I suppose many girls say the same thing:
"I just want to date a boy who sings and plays guitar."
"I have a thing for musicians."
Perhaps this is too common of a verdict. Perhaps you're heart is no different from the hearts of those other girls. Perhaps craving the heart of a musician is just something that happens to girls your age.
But I think you know deep within your frame, burrowed under your ribs, that this isn't true. I think you know, writhing within you, straining against the weight of your organs, that your heart was made to crave the heart of a musician.
It's always been like this. You've always longed for the touch of someone who felt as deeply as you. Someone who could talk for hours about life, fears, love, struggles, darkness, beauty, pain, and sensuality. Someone whose own heart cannot function without being able to partake in the creation of art, the stringing together of words, the entwining of melodies to feelings of wrath and joy and pain and desire.
Concerts are spiritual moments in time for you.
There's something wildly alluring about watching musicians perform. Sweat dripping from their skin, flung to the audience with every head toss. You watch in anxious anticipation, hands extended to those musicians you're particularly moved by, not sure what you're hoping for (a touch, maybe), but yearning to somehow soak in their presence.
They're messy and raw and drenched to their shoes in sweat, and you can't help the longing in your gut to get impossibly close to them.
Perhaps this alone doesn't set you apart in your lust for a musical heart. That's fair.

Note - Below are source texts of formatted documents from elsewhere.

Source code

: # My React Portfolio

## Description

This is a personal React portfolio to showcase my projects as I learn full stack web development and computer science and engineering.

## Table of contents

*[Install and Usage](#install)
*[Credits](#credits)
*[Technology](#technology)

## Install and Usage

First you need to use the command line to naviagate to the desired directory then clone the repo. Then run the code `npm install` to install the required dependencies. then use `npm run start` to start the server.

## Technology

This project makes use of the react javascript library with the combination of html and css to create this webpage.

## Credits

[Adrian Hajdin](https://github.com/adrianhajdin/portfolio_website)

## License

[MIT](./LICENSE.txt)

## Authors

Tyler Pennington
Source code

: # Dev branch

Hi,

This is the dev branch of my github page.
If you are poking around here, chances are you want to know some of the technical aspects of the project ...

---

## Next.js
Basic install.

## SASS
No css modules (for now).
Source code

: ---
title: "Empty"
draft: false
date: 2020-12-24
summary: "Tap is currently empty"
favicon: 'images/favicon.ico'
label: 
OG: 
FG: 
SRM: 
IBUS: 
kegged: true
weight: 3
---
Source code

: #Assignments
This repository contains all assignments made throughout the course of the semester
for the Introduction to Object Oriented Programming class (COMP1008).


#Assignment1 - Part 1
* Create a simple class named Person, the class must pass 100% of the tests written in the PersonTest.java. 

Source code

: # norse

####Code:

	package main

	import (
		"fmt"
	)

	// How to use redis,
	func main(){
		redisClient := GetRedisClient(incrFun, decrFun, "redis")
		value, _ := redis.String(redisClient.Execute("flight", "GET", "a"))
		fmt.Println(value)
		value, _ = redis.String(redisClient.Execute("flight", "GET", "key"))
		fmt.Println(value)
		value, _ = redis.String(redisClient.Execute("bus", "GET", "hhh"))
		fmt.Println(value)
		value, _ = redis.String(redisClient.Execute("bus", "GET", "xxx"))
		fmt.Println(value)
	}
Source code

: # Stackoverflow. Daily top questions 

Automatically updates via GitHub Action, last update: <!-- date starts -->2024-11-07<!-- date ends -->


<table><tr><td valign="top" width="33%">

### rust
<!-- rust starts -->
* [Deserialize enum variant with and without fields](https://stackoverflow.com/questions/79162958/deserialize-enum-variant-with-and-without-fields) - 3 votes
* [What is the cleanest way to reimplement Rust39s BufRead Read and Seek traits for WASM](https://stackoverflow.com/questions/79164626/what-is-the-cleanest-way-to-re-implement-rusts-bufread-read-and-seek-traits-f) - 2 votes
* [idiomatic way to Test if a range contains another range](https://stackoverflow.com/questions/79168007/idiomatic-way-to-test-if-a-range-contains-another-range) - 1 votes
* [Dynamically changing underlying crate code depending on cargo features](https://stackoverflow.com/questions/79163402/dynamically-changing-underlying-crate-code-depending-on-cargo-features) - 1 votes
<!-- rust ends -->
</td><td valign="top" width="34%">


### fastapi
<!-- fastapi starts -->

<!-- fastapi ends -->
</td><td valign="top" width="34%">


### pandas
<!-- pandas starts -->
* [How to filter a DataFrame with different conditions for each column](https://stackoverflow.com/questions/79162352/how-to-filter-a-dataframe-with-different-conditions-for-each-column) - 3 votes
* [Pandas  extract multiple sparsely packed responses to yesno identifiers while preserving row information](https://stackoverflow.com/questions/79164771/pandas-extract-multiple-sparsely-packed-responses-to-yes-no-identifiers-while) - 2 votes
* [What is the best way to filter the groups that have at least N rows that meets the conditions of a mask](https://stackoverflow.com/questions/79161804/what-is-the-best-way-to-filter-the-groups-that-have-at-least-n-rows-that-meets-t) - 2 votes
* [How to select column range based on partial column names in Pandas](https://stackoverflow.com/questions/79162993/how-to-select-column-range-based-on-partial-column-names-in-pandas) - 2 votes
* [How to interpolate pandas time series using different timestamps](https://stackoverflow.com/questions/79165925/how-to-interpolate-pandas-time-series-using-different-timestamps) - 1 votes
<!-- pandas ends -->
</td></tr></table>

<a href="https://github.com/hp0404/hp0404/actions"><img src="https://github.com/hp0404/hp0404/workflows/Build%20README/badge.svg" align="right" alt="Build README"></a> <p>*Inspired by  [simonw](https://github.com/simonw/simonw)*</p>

But your longing dives deeper still. A musical heart is sensitive, emotional, unbridled. It's a heart driven by love for words and rhythm and passion, not a love for money or stability or complacency. A musical heart is one that knows beyond all doubt what the remedy for pain is.
Savannah, your heart is so perfect for - so ready to love - this kind of heart.
But there's a great divide between being ready to love and being loved, and I'm not sure if the latter will ever come.
There's more to loving a musician than attending concerts and memorizing lyrics. Falling in love at a distance is dangerous, and I have to warn you, because I know how fragile your heart is.
You can't expect to float through life as a wallflower, waiting for the things you want to gravitate toward you.
When they told you that a meek and mild heart would draw in a guy worth investing your heart in, they were wrong.
Meek and mild is great. Fantastic. Marvellous. Extraordinary.
But it can become a trap.
You have to be brave. You have to speak. You have to bloom. Because if you don't, no one will ever know who you are.
The world is not a place where wishes are granted and dreams come true for those who are quiet and docile.
You have to ask.
But, here's the terrible news:
you won't.
Because, by the time you catch on that only those who chase after what they want see the pay off, you'll be mounted to the wall, pinned into place, your leaves stapled to the drywall. You'll have no idea how to exist in a world where the world doesn't just pan out for those who merely pray for it to be so.
By all means, pray. Pray to God that this aching in your chest will be eased, that these reaching fingers will find someone tangible to hold onto. Pray.
But don't expect to see anything happen.
Savannah, your heart was made to love a musician's. It was hand-crafted from the same tree that was cut down and hollowed out into a violin, a guitar, a piano. When you hear the gentle picking of guitar strings, you'll feel it resonate in your chest, calling out to it's cousin who lives in your chest and pumps blood through your veins.
Savannah, you were made with the desire to hold a musician, to soothe him, kiss his cheeks, run your fingers through his hair, and make him tea on restless nights of angry song-writing.
But Savannah, who says you're different from all the other girls who feel the same way?
I have to tell you, I have no idea how to end this letter tonight.
I sit here with headphones pressed to my ears, volume turned up so the bass drowns out the sound of this hungry heart of ours, sorrow thick in my throat.
Because I know that you will always be a wallflower. You will never ask for what isn't offered to you. You will break your gaze when someone stares too long into your eyes.
You've been like this for so long, I think you think that to be anything other than a wallflower is shameful, selfish. Scary.
It's scary. It is. I know it is.
I'm not altogether convinced that your heart was only made to love a musician's, though. I've started to think this is how you're meant to be for the rest of your life: quiet, meek, ashamed of taking up space.
Alone.
Maybe that's not a bad thing.
But you have to let go of this idea that God has a man picked particularly for you; that He's just waiting for you to reach some romantic potential until He has your paths intersect.
(There's more on this, but not tonight. Your heart needs a rest after this.)
Nothing is waiting for you.
Go looking, or don't bother at all.
But you are valuable, even though it's hard to see sometimes.